+244 Neil Armstrong is on the moon (acceleration due to gravity is 1.6 m/s2) and throws a golf ball straight up with an upward with a speed of 10 m/s. How high does the golf ball go?
+14966 Hello Damien!
Neil Armstrong is on the moon (acceleration due to gravity is 1.6 m/s2) and throws a golf ball straight up with an upward with a speed of 10 m/s. How high does the golf ball go?
mv²/2 = m * a * h
h = v² / 2a
h = 10² m² / (s² * 2 * 1.6 m/s²)
h = 31.25 m
The golf ball rises to the height of 31.25 m.
Greeting asinus :- )
!
+26382 Neil Armstrong is on the moon (acceleration due to gravity is 1.6 m/s2) and throws a golf ball straight up with an upward with a speed of 10 m/s. How high does the golf ball go?
\(\begin{array}{|rcl|} \hline v_{\text{up}} &=& v_0 \\ v_{\text{down}} &=& g_{\text{moon}}\cdot t \\ \hline v &=& v_{\text{up}} - v_{\text{down}}\\ v &=& v_0 - g_{\text{moon}}\cdot t\\ \text{high max, if } v = 0 \\ 0 &=& v_0 - g_{\text{moon}}\cdot t\\ g_{\text{moon}}\cdot t &=& v_0 \\ \color{red}\mathbf{t} & \color{red}\mathbf{=} & \color{red}\mathbf{\frac{v_0}{g_{\text{moon}}} } \\ \hline \end{array} \)

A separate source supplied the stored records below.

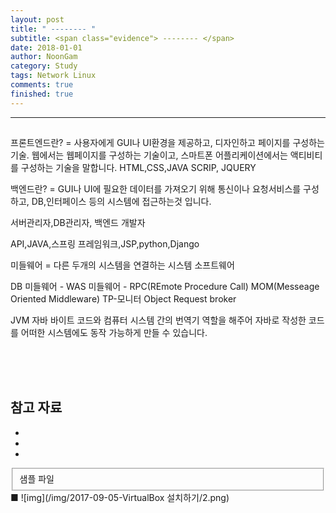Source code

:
 ```yaml
---
layout: post
title: " -------- "
subtitle: <span class="evidence"> -------- </span>
date: 2018-01-01
author: NoonGam
category: Study
tags: Network Linux
comments: true
finished: true
---
```


---

##

프론트엔드란? = 사용자에게 GUI나 UI환경을 제공하고, 디자인하고 페이지를 구성하는 기술.
웹에서는 웹페이지를 구성하는 기술이고, 스마트폰 어플리케이션에서는 액티비티를 구성하는 기술을 말합니다.
HTML,CSS,JAVA SCRIP, JQUERY


백엔드란? = GUI나 UI에 필요한 데이터를 가져오기 위해 통신이나 요청서비스를 구성하고, DB,인터페이스 등의 시스템에 접근하는것 입니다.

서버관리자,DB관리자, 백엔드 개발자

API,JAVA,스프링 프레임워크,JSP,python,Django



미들웨어 = 다른 두개의 시스템을 연결하는 시스템 소프트웨어

 DB 미들웨어 -
 WAS 미들웨어 -
RPC(REmote Procedure Call)
MOM(Messeage Oriented Middleware)
TP-모니터
Object Request broker


JVM
자바 바이트 코드와 컴퓨터 시스템 간의 번역기 역할을 해주어 자바로 작성한 코드를 어떠한 시스템에도 동작 가능하게 만들 수 있습니다.




<br><br><br>

## 참고 자료
*
*
*
<fieldset id="gpg-fieldset">
 샘플 파일
</fieldset>
■
![img](/img/2017-09-05-VirtualBox 설치하기/2.png)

\(\begin{array}{|rcll|} \hline h_{\text{up}} &=& v_0\cdot t \\ h_{\text{down}} &=& \frac{g_{\text{moon}}} {2} \cdot t^2 \\ \hline h &=& h_{\text{up}} - h_{\text{down}}\\ h &=& v_0\cdot t - \frac{g_{\text{moon}}} {2} \cdot t^2 \qquad &| \qquad \color{red}\mathbf{t} & \color{red}\mathbf{=} & \color{red}\mathbf{\frac{v_0}{g_{\text{moon}}} }\\ h_{\text{max}} &=& v_0\cdot \left( \frac{v_0}{g_{\text{moon}}} \right) - \frac{g_{\text{moon}}} {2} \cdot \left(\frac{v_0}{g_{\text{moon}}} \right)^2 \\ h_{\text{max}} &=& \frac{v_0^2}{g_{\text{moon}}} - \frac{v_0^2}{2\cdot g_{\text{moon}}} \\ \color{red}\mathbf{h_{\text{max}} } &\color{red}\mathbf{=}& \color{red}\mathbf{ \frac{v_0^2}{2\cdot g_{\text{moon}}} }\\ \hline \end{array} \)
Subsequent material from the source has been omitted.